__TASK INSTRUCTIONS__.
Using the records below, transcribe word for word the stretch from the line that contains "Pending Tasks: 1. Collecting User's Interests" through the line that contains "6. Setup Vocabulary", both end lines included, and nothing else.

(RECORD EXCERPTS Opens)

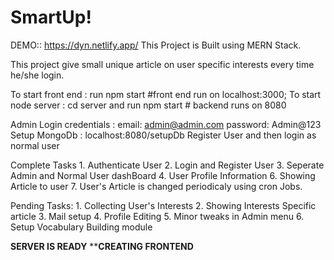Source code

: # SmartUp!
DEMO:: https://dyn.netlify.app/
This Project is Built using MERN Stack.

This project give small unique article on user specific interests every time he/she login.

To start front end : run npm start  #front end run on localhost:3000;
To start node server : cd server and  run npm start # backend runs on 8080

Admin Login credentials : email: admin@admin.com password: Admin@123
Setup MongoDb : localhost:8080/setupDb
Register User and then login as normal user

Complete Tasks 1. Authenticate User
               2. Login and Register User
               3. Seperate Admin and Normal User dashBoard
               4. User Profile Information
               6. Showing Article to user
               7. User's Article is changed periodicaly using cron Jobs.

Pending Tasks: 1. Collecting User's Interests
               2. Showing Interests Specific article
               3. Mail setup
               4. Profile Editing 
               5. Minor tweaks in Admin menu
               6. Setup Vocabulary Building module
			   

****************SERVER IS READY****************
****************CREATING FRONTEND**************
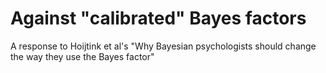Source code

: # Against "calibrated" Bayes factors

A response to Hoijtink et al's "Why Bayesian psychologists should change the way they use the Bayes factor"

(RECORD EXCERPTS Closes)
(RECORD EXCERPTS Opens)

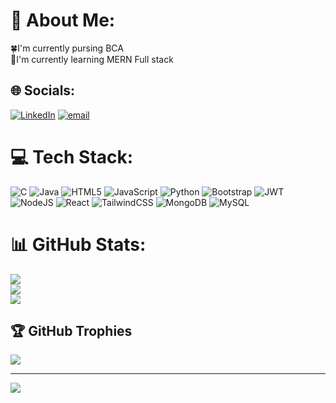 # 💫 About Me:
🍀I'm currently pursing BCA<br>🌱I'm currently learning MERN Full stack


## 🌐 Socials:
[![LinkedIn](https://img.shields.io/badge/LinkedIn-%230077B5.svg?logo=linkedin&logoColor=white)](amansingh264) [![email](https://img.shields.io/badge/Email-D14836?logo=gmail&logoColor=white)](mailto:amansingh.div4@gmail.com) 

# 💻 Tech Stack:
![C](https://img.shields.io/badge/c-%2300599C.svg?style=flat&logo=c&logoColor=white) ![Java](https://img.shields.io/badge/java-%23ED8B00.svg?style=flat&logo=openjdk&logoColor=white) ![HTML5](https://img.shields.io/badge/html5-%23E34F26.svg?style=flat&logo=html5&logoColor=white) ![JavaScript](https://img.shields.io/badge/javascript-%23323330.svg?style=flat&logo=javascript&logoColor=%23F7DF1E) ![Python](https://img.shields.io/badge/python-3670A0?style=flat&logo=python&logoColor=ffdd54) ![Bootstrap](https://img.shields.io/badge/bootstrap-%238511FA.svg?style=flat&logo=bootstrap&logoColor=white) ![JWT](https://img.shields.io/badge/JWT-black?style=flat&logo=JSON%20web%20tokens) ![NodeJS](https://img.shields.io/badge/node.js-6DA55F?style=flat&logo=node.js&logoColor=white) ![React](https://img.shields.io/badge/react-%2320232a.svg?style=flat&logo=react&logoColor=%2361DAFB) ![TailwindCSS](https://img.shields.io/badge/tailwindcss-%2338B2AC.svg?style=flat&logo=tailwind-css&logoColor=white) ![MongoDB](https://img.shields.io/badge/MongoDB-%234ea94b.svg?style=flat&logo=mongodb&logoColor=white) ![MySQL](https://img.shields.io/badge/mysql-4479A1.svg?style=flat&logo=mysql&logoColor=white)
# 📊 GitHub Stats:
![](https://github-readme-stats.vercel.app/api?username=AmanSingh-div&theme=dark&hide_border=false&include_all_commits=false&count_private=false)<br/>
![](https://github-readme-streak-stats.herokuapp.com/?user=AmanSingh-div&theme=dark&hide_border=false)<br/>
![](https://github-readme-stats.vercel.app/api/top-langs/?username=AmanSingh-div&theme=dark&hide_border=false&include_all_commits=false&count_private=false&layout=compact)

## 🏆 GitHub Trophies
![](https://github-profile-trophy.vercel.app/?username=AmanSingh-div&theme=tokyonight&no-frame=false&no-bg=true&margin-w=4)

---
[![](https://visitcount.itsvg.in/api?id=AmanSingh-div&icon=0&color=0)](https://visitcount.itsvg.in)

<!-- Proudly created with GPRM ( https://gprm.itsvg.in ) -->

(RECORD EXCERPTS Closes)

__ANSWER__.
Pending Tasks: 1. Collecting User's Interests
               2. Showing Interests Specific article
               3. Mail setup
               4. Profile Editing 
               5. Minor tweaks in Admin menu
               6. Setup Vocabulary Building module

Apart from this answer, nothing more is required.